For the derivation of the joint policy update, we need to solve the policy function for \(Q^i_t(s, a)\),
\[\begin{align} Q^i_t(s,a) &= \frac{1}{\beta^i} \ln x^i_t(s, a) + \frac{1}{\beta^i}\ln\left[ \sum_b \exp \beta^i Q^i_t(s,b) \right] \\ &= \frac{1}{\beta^i} \ln x^i_t(s, a) + C^i(s) \end{align}\]
where \(C^i(s)\) denots a constant in actions. It may vary for each agent and state but not for actions.

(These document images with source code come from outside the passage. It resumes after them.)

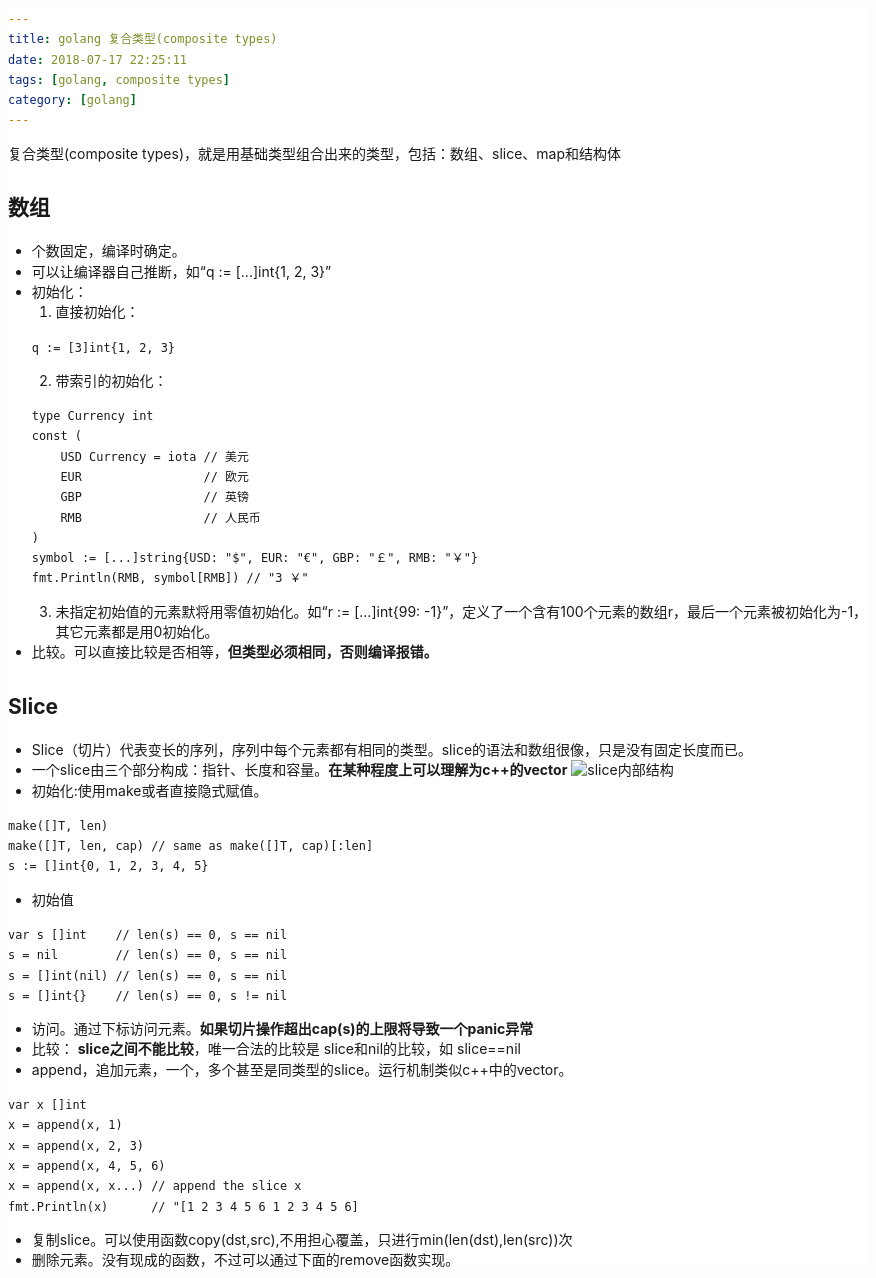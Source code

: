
 ```yaml
---
title: golang 复合类型(composite types)
date: 2018-07-17 22:25:11
tags: [golang, composite types]
category: [golang]
---
```

复合类型(composite types)，就是用基础类型组合出来的类型，包括：数组、slice、map和结构体
## 数组
* 个数固定，编译时确定。
* 可以让编译器自己推断，如“q := [...]int{1, 2, 3}”
* 初始化：
    1. 直接初始化：
    ```
    q := [3]int{1, 2, 3}
    ```
    2. 带索引的初始化：
    ```
    type Currency int
    const (
        USD Currency = iota // 美元
        EUR                 // 欧元
        GBP                 // 英镑
        RMB                 // 人民币
    )
    symbol := [...]string{USD: "$", EUR: "€", GBP: "￡", RMB: "￥"}
    fmt.Println(RMB, symbol[RMB]) // "3 ￥"
    ```
    3. 未指定初始值的元素默将用零值初始化。如“r := [...]int{99: -1}”，定义了一个含有100个元素的数组r，最后一个元素被初始化为-1，其它元素都是用0初始化。
* 比较。可以直接比较是否相等，**但类型必须相同，否则编译报错。**
## Slice
* Slice（切片）代表变长的序列，序列中每个元素都有相同的类型。slice的语法和数组很像，只是没有固定长度而已。
* 一个slice由三个部分构成：指针、长度和容量。**在某种程度上可以理解为c++的vector**
![slice内部结构](/images/ch4-01.png "slice内部结构")
* 初始化:使用make或者直接隐式赋值。
```
make([]T, len)
make([]T, len, cap) // same as make([]T, cap)[:len]
s := []int{0, 1, 2, 3, 4, 5}
```
* 初始值
```
var s []int    // len(s) == 0, s == nil
s = nil        // len(s) == 0, s == nil
s = []int(nil) // len(s) == 0, s == nil
s = []int{}    // len(s) == 0, s != nil
```
* 访问。通过下标访问元素。**如果切片操作超出cap(s)的上限将导致一个panic异常**
* 比较： **slice之间不能比较**，唯一合法的比较是 slice和nil的比较，如 slice==nil 
* append，追加元素，一个，多个甚至是同类型的slice。运行机制类似c++中的vector。
```
var x []int
x = append(x, 1)
x = append(x, 2, 3)
x = append(x, 4, 5, 6)
x = append(x, x...) // append the slice x
fmt.Println(x)      // "[1 2 3 4 5 6 1 2 3 4 5 6]
```
* 复制slice。可以使用函数copy(dst,src),不用担心覆盖，只进行min(len(dst),len(src))次
* 删除元素。没有现成的函数，不过可以通过下面的remove函数实现。
```
```
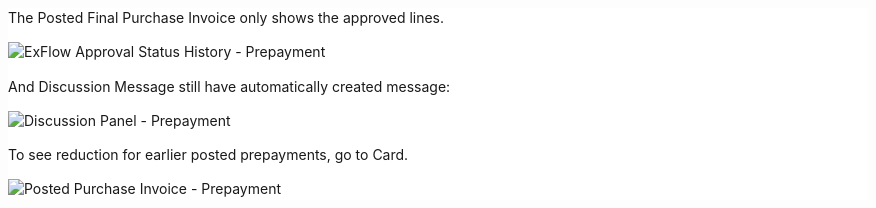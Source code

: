 The Posted Final Purchase Invoice only shows the approved lines.

![ExFlow Approval Status History - Prepayment](@site/static/img/media/approval-status-history-002.png)

And Discussion Message still have automatically created message:

![Discussion Panel - Prepayment](@site/static/img/media/discussion-panel-003.png)

To see reduction for earlier posted prepayments, go to Card.

![Posted Purchase Invoice - Prepayment](@site/static/img/media/purchase-invoice-004.png)
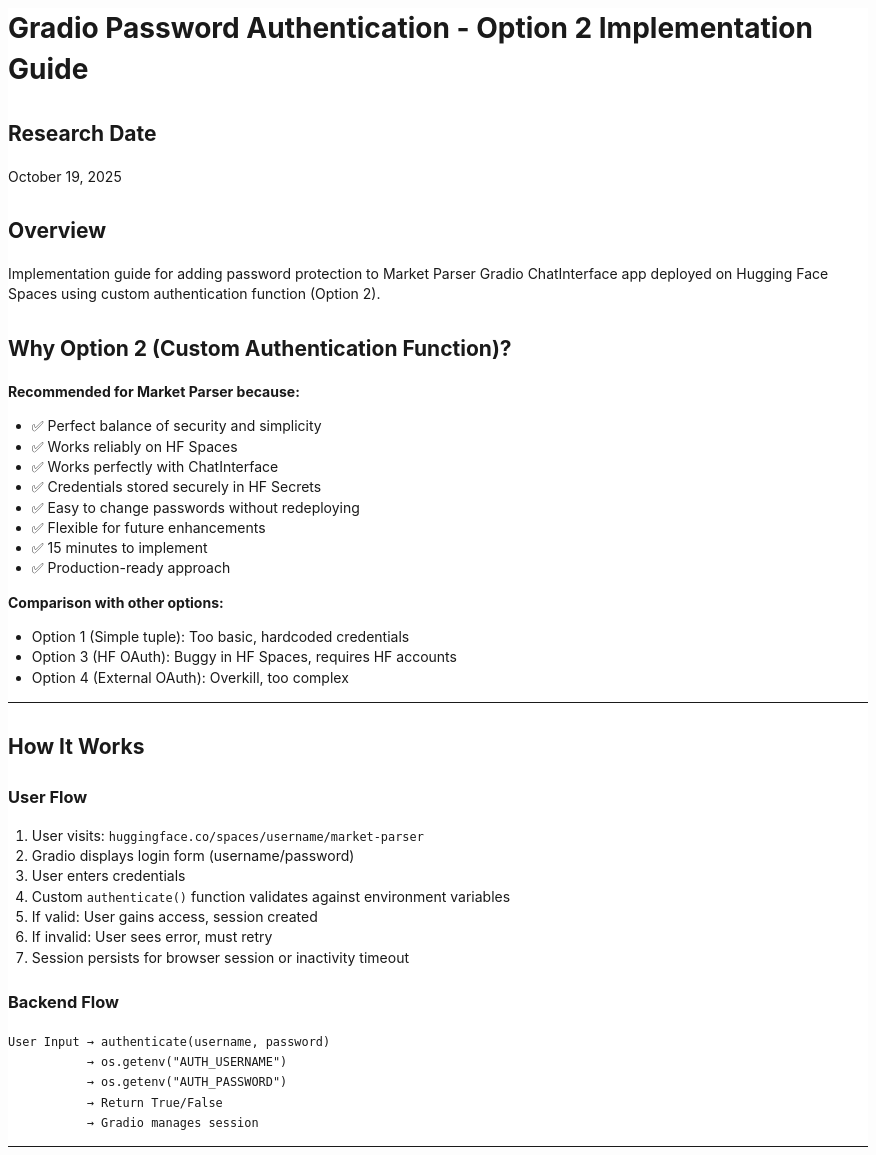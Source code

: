 # Gradio Password Authentication - Option 2 Implementation Guide

## Research Date
October 19, 2025

## Overview
Implementation guide for adding password protection to Market Parser Gradio ChatInterface app deployed on Hugging Face Spaces using custom authentication function (Option 2).

## Why Option 2 (Custom Authentication Function)?

**Recommended for Market Parser because:**
- ✅ Perfect balance of security and simplicity
- ✅ Works reliably on HF Spaces
- ✅ Works perfectly with ChatInterface
- ✅ Credentials stored securely in HF Secrets
- ✅ Easy to change passwords without redeploying
- ✅ Flexible for future enhancements
- ✅ 15 minutes to implement
- ✅ Production-ready approach

**Comparison with other options:**
- Option 1 (Simple tuple): Too basic, hardcoded credentials
- Option 3 (HF OAuth): Buggy in HF Spaces, requires HF accounts
- Option 4 (External OAuth): Overkill, too complex

---

## How It Works

### User Flow
1. User visits: `huggingface.co/spaces/username/market-parser`
2. Gradio displays login form (username/password)
3. User enters credentials
4. Custom `authenticate()` function validates against environment variables
5. If valid: User gains access, session created
6. If invalid: User sees error, must retry
7. Session persists for browser session or inactivity timeout

### Backend Flow
```
User Input → authenticate(username, password)
           → os.getenv("AUTH_USERNAME")
           → os.getenv("AUTH_PASSWORD")
           → Return True/False
           → Gradio manages session
```

---
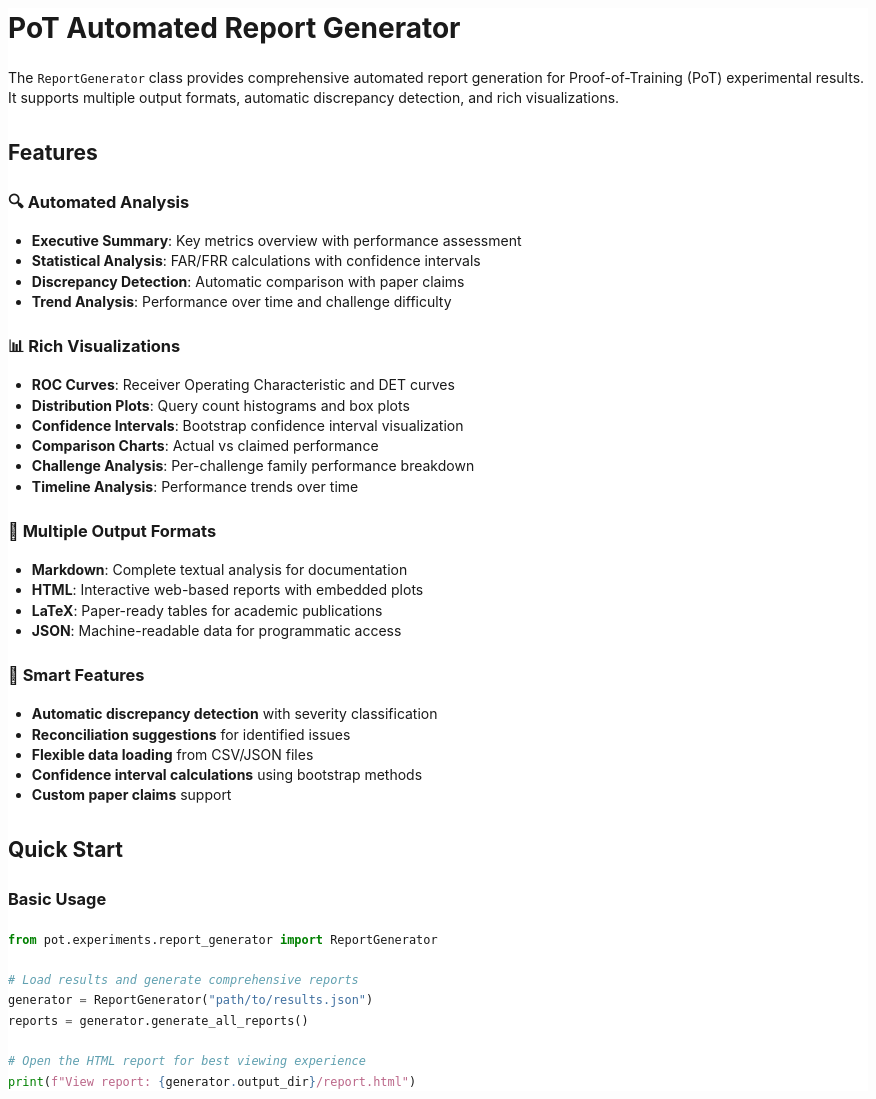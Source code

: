 # PoT Automated Report Generator

The `ReportGenerator` class provides comprehensive automated report generation for Proof-of-Training (PoT) experimental results. It supports multiple output formats, automatic discrepancy detection, and rich visualizations.

## Features

### 🔍 **Automated Analysis**
- **Executive Summary**: Key metrics overview with performance assessment
- **Statistical Analysis**: FAR/FRR calculations with confidence intervals  
- **Discrepancy Detection**: Automatic comparison with paper claims
- **Trend Analysis**: Performance over time and challenge difficulty

### 📊 **Rich Visualizations**
- **ROC Curves**: Receiver Operating Characteristic and DET curves
- **Distribution Plots**: Query count histograms and box plots
- **Confidence Intervals**: Bootstrap confidence interval visualization
- **Comparison Charts**: Actual vs claimed performance
- **Challenge Analysis**: Per-challenge family performance breakdown
- **Timeline Analysis**: Performance trends over time

### 📄 **Multiple Output Formats**
- **Markdown**: Complete textual analysis for documentation
- **HTML**: Interactive web-based reports with embedded plots
- **LaTeX**: Paper-ready tables for academic publications
- **JSON**: Machine-readable data for programmatic access

### 🎯 **Smart Features**
- **Automatic discrepancy detection** with severity classification
- **Reconciliation suggestions** for identified issues
- **Flexible data loading** from CSV/JSON files
- **Confidence interval calculations** using bootstrap methods
- **Custom paper claims** support

## Quick Start

### Basic Usage

```python
from pot.experiments.report_generator import ReportGenerator

# Load results and generate comprehensive reports
generator = ReportGenerator("path/to/results.json")
reports = generator.generate_all_reports()

# Open the HTML report for best viewing experience
print(f"View report: {generator.output_dir}/report.html")
```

The step-by-step derivation of the joint policy update is as follows:
\[\begin{align} x^i_{t+1}(s, a) &= \frac{\exp \beta^i Q^i_{t+1}(s, a)}{\sum_{b} \exp \beta^i Q^i_{t+1}(s,b)} \\[1em] % % &= \frac{\exp\left[ \beta^i \left(Q^i_{t}(s, a) + \alpha^i \delta^i_t(s, a)\right)\right]} {\sum_{b} \exp\left[ \beta^i \left(Q_{t}(s, b) + \alpha^i \delta^i_t(s, b)\right)\right]} \qquad \text{Inserting the belief update} \\[1em] % % &= \frac{\exp\left[ \beta^i Q^i_{t}(s, a)\right] \exp\left[\alpha^i\beta^i \delta^i_t(s, a)\right]} {\sum_{b} \exp\left[ \beta^i Q_{t}(s, b) \right] \exp\left[ \alpha^i\beta^i \delta^i_t(s, b)\right]} \qquad \text{Factoring the exponentials} \\[1em] % % % &= \frac{x^i_t(s, a) \exp\left[\alpha^i\beta^i \delta^i_t(s, a)\right]} {\sum_{b} x^i_t(s, b) \exp\left[ \alpha^i\beta^i \delta^i_t(s, b)\right]} \qquad \text{Multiplying by $\frac{\frac{1}{z}}{\frac{1}{z}}$ with $z=\sum_{c} \exp\beta^i Q^i_t(s, c)$}\\[1em] % % &= \frac{x^i_t(s, a) \exp\left[\alpha^i\beta^i \delta^i_\mathbf{x}(s, a)\right]} {\sum_{b} x^i_t(s, b) \exp\left[ \alpha^i\beta^i \delta^i_\mathbf{x}(s, b)\right]} \qquad \text{Replacing sample $\delta^i_t$ with strategy-average $\delta^i_\mathbf{x}$}\\[1em] % % % &= \frac{x^i_t(s, a) \exp\left[\alpha^i\beta^i \left( (1-\gamma^i)R^i_\mathbf{x}(s,a) + \gamma^i \cdot {}^{n}\!{Q}_\mathbf{x}^i(s, a) - Q^i_t(s,a)\right)\right]} {\sum_{b} x^i_t(s, b) \exp\left[ \alpha^i\beta^i \left( (1-\gamma^i)R^i_\mathbf{x}(s,b) + \gamma^i \cdot {}^{n}\!{Q}_\mathbf{x}^i(s, b) - Q^i_t(s,b)\right)\right]} \qquad \text{Filling $\delta^i_\mathbf{x}$}\\[1em] % % % &= \frac{x^i_t(s, a) \exp\left[\alpha^i\beta^i \left( (1-\gamma^i)R^i_\mathbf{x}(s,a) + \gamma^i \cdot {}^{n}\!{Q}_\mathbf{x}^i(s, a) - \frac{1}{\beta^i} \ln x^i_t(s,a)\right)\right]} {\sum_{b} x^i_t(s, b) \exp\left[ \alpha^i\beta^i \left( (1-\gamma^i)R^i_\mathbf{x}(s,b) + \gamma^i \cdot {}^{n}\!{Q}_\mathbf{x}^i(s, b) - \frac{1}{\beta^i} \ln x^i_t(s,b)\right)\right]} \\ & \qquad \text{Using $Q^i_t(s, a) = \frac{1}{\beta^i} \ln x_t(s, a) + C^i(s)$} \end{align}\]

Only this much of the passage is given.